Bunu hem Rum arkadaşlar hem de, güneyi yakından izleyen yabancı diplomatlar söylüyor.

***

EOKA dönemini yaşayarak anımsayan Rum liderlerin devri bir anlamda Anastasiadis’le kapandı.

   Kıbrıs’ta yaşayabilir bir çözüme AKEL’in desteklediği değil, AKEL’in içinden bir ismin başkan seçilmesi halinde daha fazla katkı koyabileceğine içtenlikle inanırım.

   Ancak AKEL Başkanlık koltuğuna bir kez, Dimitris Hristofyas’la oturabildi.

   Güney Kıbrıs’ta Başkanlık koltuğu bir anlamda Solun sağındaki partilerindir.

   Parlamento seçiminde ilk şans denemesinde, ‘seçimler güzellik yarışması değildir’ denilerek, bir anlamda hakarete uğrayan Annita Dimitriu, şimdi Rum Meclis ve DİSİ Başkanıdır. Buraya kadar geldikten sonra Rum Yönetimi Başkanlığını da neden düşünmesin?

***

Annita Dimitriu’yla ilgili siyasete ilk adım attığı günden ya da hemen sonrasında oluşan bir önyargım yok.

Ancak Politis’te yer alan söyleşisinden, dün TAK Ajansı’nın yaptığı alıntıyı okuduğum zaman FASULYENİN YAHNİSİ, GİDER GELİR AYNISI, sözüyle uyumlu, eskilerin daha genç versiyonu bir siyasetçiyle yüzleştiğimize inanır gibi oldum. Umarım yakın bir gelecekte fırsat olur ve yüz yüze görüşüp, sorularıma alacağım yanıtlarla Annita Dimitriu ile ilgili kanaatim netlik kazanır.

***

Politis’in sorularını yanıtlarken Rum Meclis ve DİSİ Başkanı Annita Dimitriu, “… iki devlet çözümünü görüşmeyiz. Bizi Türk askerlerinden ve modası geçmiş garantilerden kurtaracak ve Kıbrıs’ı yeniden birleştirecek bir çözüm istiyoruz.’ dedi.

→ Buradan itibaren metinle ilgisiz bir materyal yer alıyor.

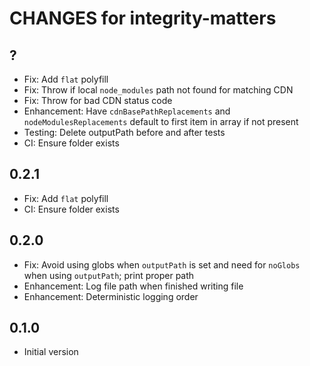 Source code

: # CHANGES for integrity-matters

## ?

- Fix: Add `flat` polyfill
- Fix: Throw if local `node_modules` path not found for matching CDN
- Fix: Throw for bad CDN status code
- Enhancement: Have `cdnBasePathReplacements` and `nodeModulesReplacements`
    default to first item in array if not present
- Testing: Delete outputPath before and after tests
- CI: Ensure folder exists

## 0.2.1

- Fix: Add `flat` polyfill
- CI: Ensure folder exists

## 0.2.0

- Fix: Avoid using globs when `outputPath` is set and need for `noGlobs`
    when using `outputPath`; print proper path
- Enhancement: Log file path when finished writing file
- Enhancement: Deterministic logging order

## 0.1.0

- Initial version
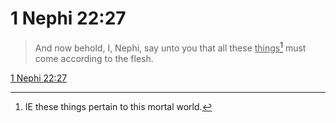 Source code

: # 1 Nephi 22:27

> And now behold, I, Nephi, say unto you that all these <u>things</u>[^a] must come according to the flesh.

[1 Nephi 22:27](https://www.churchofjesuschrist.org/study/scriptures/bofm/1-ne/22?lang=eng&id=p27#p27)


[^a]: IE these things pertain to this mortal world.  
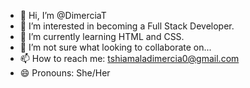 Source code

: - 👋 Hi, I’m @DimerciaT
- 👀 I’m interested in becoming a Full Stack Developer.
- 🌱 I’m currently learning HTML and CSS.
- 💞️ I’m not sure what looking to collaborate on...
- 📫 How to reach me: tshiamaladimercia0@gmail.com 
- 😄 Pronouns: She/Her
<!---
DimerciaT/DimerciaT is a ✨ special ✨ repository because its `README.md` (this file) appears on your GitHub profile.
You can click the Preview link to take a look at your changes.
--->
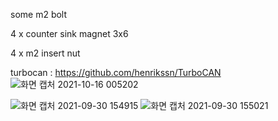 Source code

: some m2 bolt

4 x counter sink magnet 3x6

4 x m2 insert nut

turbocan : https://github.com/henrikssn/TurboCAN
![화면 캡처 2021-10-16 005202](https://user-images.githubusercontent.com/16078263/137516728-1349f9cb-fba8-47b6-8d1c-52ef22f21410.png)

![화면 캡처 2021-09-30 154915](https://user-images.githubusercontent.com/16078263/135402441-170db041-36c4-472a-a0bf-64fec95b283e.png)
![화면 캡처 2021-09-30 155021](https://user-images.githubusercontent.com/16078263/135402443-0643df6e-a6b4-4ee1-8ec2-22b45022e716.png)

Dimitriu, Türkiye’nin tavrından bağımsız, uygun ön hazırlığı yapmaları ve müzakerelerin Crans Montana’da koptuğu yerden, federasyon çözümü çerçevesinde ve kazanılmış yakınlaşmalar temelinde yeniden başlamasında ısrar etmeleri gerektiğini de söyledi.

***

   Annita Dimitriu’nun söyledikleri iki devletliliği boş verin iki toplumlu, bir çözüme bile katkı koymaz.

   Çok taraflı bir sorunun taraflarından birinin ortaya koydukları, öteki taraflarca müzakere bile edilmezse, o görüşler itibarı, değeri olan görüşler değildir.

   Garantörlüğe karşı duruşun temelinde Rum tarafının, Kıbrıslı Türklere saldırmama konusunda kendilerini güvenmeme yatmaktadır.

2000’li yılların başıydı. Henüz kapılar açılmamıştı. Güney Lefkoşa’da Kıbrıs Üniversitesi’nden bir davet almıştım. Türkoloji Bölümünde, zaman zaman yazılarımın değerlendirildiği sınıfta öğrencilerle sohbet yapıp, sorularını yanıtlayacaktım.
   Güzel, verimli bir sohbet gerçekleştirmiştik. Sona gelirken bir soru sordum.
‘Türklerden, Türkiye’den korkuyor musunuz?’
Bir öğrenci ısrarla, öncelikle yanıt vermek istiyordu. Söz hakkını verdim. ‘Hayır korkmuyorum’ dedi.
Verdiği yanıt beklediğim yanıt değildi. Nedenini sorduğum zaman, ‘Bir şey yapmazsak niye korkalım ki?’ yanıtını verdi. O öğrencinin yanıtının, garantörlük konusu irdelenirken değerlendirmek olası.
Rum toplumuna yönelik söylüyorum.
Kıbrıslı Türklere saldırmaz, Türkiye’nin müdahalesine neden olacak bir eylem içinde olmazsanız, garantörlük sistemine neden bu kadar karşısınız?

***

Annita Dimitriu, siyasetin yenisi… Erken önemli görevlere gelmesi, Kıbrıs sorununu derinlemesine biliyor anlamına gelmez. Türkiye’ye fazla yüklenip, Kıbrıs Türk tarafını adeta yok saymaları büyük yanlış.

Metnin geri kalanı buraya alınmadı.